Ampere Altra vs Raspberry Pi 4
In early 2020, recent semiconductor startup Ampere announced the Altra, an ultra-dense 80-core ARM64 CPU targeted at cloud computing environments. Patrick Kennedy of ServeTheHome covered the release with an excellent in-depth article last year which I highly recommend reading.
In mid-2020, Oracle became the first cloud provider to add the Ampere Altra to their cloud computing lineup. And in early 2021, Oracle took the unusual step of adding the Altra A1 VMs to their “Always Free” tier, allowing anyone to create ARM64 VMs with up to 4 cores and 24GB of RAM at no cost. I’ve recently started playing around more with my Oracle Cloud account, and decided to use Terraform to spin up a free ARM64 VM to compare its performance with one of my existing Raspberry Pi 4Bs.
Specifications#
Oracle allows “Always Free” tier users to create flexible instance sizes from a total resource pool of 4 “OCPUs” and an astonishing 24GB of RAM. To make the test as fair as possible, I created an instance with 4 OCPUs and 8GB of RAM to match the 8GB RPi 4 that I tested locally.

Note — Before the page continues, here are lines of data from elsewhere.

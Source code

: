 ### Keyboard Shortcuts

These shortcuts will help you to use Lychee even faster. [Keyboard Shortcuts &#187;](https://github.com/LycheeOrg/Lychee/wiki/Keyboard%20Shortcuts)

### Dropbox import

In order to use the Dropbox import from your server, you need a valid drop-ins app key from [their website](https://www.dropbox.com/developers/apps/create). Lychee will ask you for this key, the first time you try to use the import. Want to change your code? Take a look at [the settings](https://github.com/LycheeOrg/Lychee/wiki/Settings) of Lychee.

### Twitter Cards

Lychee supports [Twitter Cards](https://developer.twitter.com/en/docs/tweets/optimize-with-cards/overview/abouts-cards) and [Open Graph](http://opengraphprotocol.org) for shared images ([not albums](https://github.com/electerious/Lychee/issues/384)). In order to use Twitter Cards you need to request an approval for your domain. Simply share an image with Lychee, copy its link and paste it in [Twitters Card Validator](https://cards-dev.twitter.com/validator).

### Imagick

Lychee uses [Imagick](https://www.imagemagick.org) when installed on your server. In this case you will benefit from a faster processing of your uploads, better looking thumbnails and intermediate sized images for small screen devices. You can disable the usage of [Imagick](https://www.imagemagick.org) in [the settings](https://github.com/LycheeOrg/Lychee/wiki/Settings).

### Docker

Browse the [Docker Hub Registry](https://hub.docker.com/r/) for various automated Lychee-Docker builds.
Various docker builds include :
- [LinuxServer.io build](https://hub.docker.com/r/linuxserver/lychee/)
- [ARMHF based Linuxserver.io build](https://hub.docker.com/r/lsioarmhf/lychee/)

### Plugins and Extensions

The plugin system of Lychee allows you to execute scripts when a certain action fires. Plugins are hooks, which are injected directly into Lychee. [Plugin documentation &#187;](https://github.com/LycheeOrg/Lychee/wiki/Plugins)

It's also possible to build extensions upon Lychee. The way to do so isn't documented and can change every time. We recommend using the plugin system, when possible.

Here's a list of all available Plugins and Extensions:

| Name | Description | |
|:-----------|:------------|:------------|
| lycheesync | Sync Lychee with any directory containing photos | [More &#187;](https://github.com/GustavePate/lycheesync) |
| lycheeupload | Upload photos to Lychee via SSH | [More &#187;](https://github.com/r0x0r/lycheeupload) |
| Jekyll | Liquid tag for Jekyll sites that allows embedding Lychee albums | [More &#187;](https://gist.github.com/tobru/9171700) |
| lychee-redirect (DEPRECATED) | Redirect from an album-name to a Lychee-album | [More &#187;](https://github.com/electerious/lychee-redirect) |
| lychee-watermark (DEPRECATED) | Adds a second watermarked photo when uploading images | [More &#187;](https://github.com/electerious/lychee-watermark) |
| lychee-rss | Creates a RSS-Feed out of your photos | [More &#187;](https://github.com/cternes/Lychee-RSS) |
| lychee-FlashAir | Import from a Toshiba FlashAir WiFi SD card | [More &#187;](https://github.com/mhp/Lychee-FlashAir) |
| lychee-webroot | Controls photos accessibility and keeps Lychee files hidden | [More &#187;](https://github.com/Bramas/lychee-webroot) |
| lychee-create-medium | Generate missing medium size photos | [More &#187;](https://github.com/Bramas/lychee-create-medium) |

System | VM.Standard.A1.Flex | Raspberry Pi 4B |
---|---|---|
CPU | 4x Ampere Altra A1 @ 3.0GHz | 4x ARM Cortex-A72 @ 1.5GHz |
RAM | 8GB | 8GB |
Storage | 50GB boot volume | 32GB microSD |
OS | Ubuntu 20.04 ARM64 | Ubuntu 20.04 ARM64 |
Benchmark #1 - UnixBench#
UnixBench is, as the name implies, a benchmark for Unix systems using standard Unix operations. It’s intended to test multiple aspects of the system as a whole, both hardware and software, rather than focusing on any one particular component.
The standard testing methodology and aggregation of multiple aspects of system performance in a single score make it a very reliable method of judging system performance across platforms and CPU architectures.
Ampere Altra#
BYTE UNIX Benchmarks (Version 5.1.3)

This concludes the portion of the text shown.